The paper under review concerns \(p\)-hyponormal operators. Let \(\mathcal{H}\) be a separable complex Hilbert space and \(\mathcal{L(H)}\) be the algebra of bounded linear operators acting on \(\mathcal{H}\). An operator \(T\in\mathcal{L(H)}\) is called a \(p\)-hyponormal opeorator if \((T^*T)^p\geq (TT^*)^p\) for some \(p\in (0,\infty)\). It is well-known that if \(0<p\leq q\), then \(q\)-hyponormality implies \(p\)-hyponormality. The authors of this paper give a method for generating examples of \(p\)-hyponormal operators which are not \(q\)-hyponormal for any \(q>p\). The main result of this paper is as follows.
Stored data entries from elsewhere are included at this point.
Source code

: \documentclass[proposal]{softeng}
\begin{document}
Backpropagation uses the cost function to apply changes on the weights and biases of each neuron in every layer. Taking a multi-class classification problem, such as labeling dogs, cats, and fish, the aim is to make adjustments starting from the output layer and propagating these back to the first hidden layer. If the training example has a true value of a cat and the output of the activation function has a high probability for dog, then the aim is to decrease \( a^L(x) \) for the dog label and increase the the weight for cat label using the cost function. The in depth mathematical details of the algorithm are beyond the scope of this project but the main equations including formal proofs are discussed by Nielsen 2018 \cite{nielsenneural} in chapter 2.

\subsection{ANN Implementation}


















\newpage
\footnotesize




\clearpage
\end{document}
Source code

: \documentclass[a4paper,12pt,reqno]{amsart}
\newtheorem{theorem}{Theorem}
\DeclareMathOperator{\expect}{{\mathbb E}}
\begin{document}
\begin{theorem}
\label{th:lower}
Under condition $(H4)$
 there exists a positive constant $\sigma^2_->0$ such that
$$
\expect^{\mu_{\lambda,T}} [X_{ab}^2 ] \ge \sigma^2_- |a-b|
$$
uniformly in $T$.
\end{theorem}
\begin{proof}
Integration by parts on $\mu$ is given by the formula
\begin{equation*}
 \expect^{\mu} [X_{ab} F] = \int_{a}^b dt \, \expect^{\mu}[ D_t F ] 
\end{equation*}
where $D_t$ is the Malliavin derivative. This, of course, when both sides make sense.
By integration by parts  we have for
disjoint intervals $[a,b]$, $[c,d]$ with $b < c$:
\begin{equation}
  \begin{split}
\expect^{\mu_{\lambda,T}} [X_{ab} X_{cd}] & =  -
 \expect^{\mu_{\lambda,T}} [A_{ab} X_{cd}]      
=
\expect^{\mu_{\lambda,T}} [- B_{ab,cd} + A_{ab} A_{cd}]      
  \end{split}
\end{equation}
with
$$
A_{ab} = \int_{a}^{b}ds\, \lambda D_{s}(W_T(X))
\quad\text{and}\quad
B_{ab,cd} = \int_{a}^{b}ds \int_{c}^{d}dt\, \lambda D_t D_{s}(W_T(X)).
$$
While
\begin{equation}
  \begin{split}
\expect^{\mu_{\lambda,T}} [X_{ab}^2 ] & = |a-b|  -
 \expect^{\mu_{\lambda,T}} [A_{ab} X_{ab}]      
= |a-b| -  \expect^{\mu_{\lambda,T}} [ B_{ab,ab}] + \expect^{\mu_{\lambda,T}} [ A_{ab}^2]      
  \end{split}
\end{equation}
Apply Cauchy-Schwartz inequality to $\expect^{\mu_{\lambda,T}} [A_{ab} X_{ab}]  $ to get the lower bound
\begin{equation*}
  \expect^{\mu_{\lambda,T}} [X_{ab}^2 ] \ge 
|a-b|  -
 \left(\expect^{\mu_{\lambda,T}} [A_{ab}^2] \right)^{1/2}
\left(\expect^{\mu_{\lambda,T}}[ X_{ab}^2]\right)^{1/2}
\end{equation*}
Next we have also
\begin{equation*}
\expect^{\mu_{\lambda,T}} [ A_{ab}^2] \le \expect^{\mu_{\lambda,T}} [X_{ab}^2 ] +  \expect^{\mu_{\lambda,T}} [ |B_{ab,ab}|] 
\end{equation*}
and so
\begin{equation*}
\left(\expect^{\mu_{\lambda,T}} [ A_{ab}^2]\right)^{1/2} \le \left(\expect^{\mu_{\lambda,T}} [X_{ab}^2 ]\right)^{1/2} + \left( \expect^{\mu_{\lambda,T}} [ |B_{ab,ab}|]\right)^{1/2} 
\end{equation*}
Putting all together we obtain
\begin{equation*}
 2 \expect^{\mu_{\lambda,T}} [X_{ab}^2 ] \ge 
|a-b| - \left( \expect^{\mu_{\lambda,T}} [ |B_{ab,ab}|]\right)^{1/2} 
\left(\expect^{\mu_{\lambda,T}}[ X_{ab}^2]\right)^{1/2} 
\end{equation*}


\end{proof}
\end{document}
There exist two operators \(A\) and \(B\) in \(\mathcal{L(H)}\) such that \(A\geq B\) and \(A^p\ngeq B^p\) for any \(p\in (0,\infty)\), but \(B=WAW^*\) for some unitary operator \(W\). As a corollary, they show that there exists a positive operator \(A\in\mathcal{L(H)}\) such that \(A\geq UAU^*\), but \(A^p\ngeq UA^pU^*\) for any \(p\in (0,\infty)\). They also apply this method to get implications for the class of Furuta type inequalities.